A Message from WCCFT President Jim Werner

Jim Werner

Union and Political Action:
Two Sides of the Same (Budget) Coin

Last month, I was pleased to host a NYSUT-sponsored press conference in the Gateway Center, calling for prioritizing increases in State support of public higher education, especially SUNY’s community colleges (including, of course, WCC). The event was attended by a generous cross-section of local elected officials, including State Senators Shelly Mayer and Pete Harckham, Assemblymembers MaryJane Shimsky and Dana Levenberg, Deputy County Executive Ken Jenkins, County Legislators Erika Pierce, David Imamura and Vedat Gashi. I was struck by such a strong show of support from both State and County representatives; we clearly have friends in high places!

The people in that room are among our most steadfast allies, and their efforts have made a real impact in our battle for better funding. Last year, we were heartened to see the strongest support for community colleges in recent memory reflected in the State’s 2022-23 enacted budget. This year, the Governor’s proposed allocation for SUNY community colleges in the Executive Budget is a good start ($416.6 million in operational funding), but we need stronger and more sustained increases in order to combat years of chronic State underfunding. Our representatives in the State legislature have been pushing for this, and their one-house budget proposals this year get us closer to where we need to be, if not quite to what NYSUT is asking ($439.3 million). As of this printing, the budget has yet to be finalized, so… the fight continues.

We need the State to continue investing in the top-quality public higher education and services we provide for our students, especially as we continue to feel the impact of the COVID pandemic.

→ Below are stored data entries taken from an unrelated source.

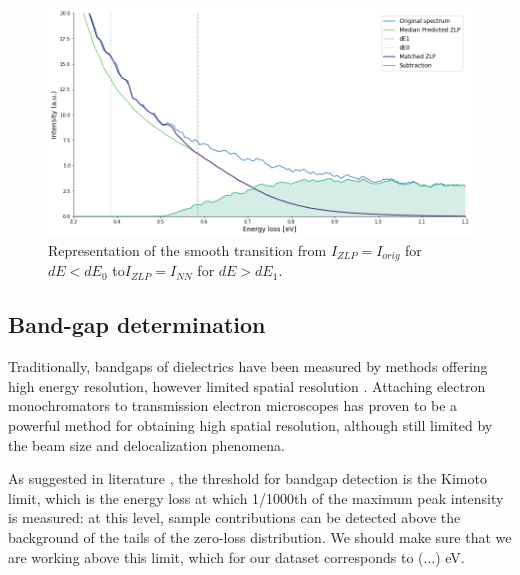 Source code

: \documentclass[11pt,a4paper]{article}
\numberwithin{equation}{section}
\numberwithin{figure}{section}
\numberwithin{table}{section}
\begin{document}
\begin{figure}[H]
    \centering
    \includegraphics[width=120mm]{plots/matching.png}
    \caption{Representation of the smooth transition from $I_{ZLP} = I_{orig}$ for $dE<dE_0$ to$I_{ZLP} = I_{NN}$ for $dE>dE_1$. }
    \label{fig:my_label}
\end{figure}

\subsection{Band-gap determination}
Traditionally, bandgaps of dielectrics have been measured by methods offering high energy resolution, however limited spatial resolution \cite{Park:2008}. Attaching electron monochromators to transmission electron microscopes has proven to be a powerful method for obtaining high spatial resolution, although still limited by the beam size and delocalization phenomena. 

As suggested in literature \cite{15,14}, the threshold for bandgap detection is the Kimoto limit, which is the energy loss at which 1/1000th of the maximum peak intensity is measured: at this level, sample contributions can be detected above the background of the tails of the zero-loss distribution. We should make sure that we are working above this limit, which for our dataset corresponds to (...) eV.\\
\end{document}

It’s an investment that pays off royally: as researchers like Harvard economist Raj Chetty have shown, SUNY is among the best nationwide in providing a gateway to economic mobility, particularly for first-generation students, for those who struggle to afford post-secondary education, and for those who need vital support services—in other words, the kind of students we routinely serve at the College.

More than anything, we need to increase the State’s investment in what makes public higher education such a powerful engine for social, economic, and intellectual advancement: our faculty—the teaching faculty that inspire and ignite our students’ minds, and the mental health counselors and academic advisors who give our students the guidance and support they need.

First and foremost, we need competitive salaries that will enable us to attract and fairly compensate all faculty, full-time and part-time.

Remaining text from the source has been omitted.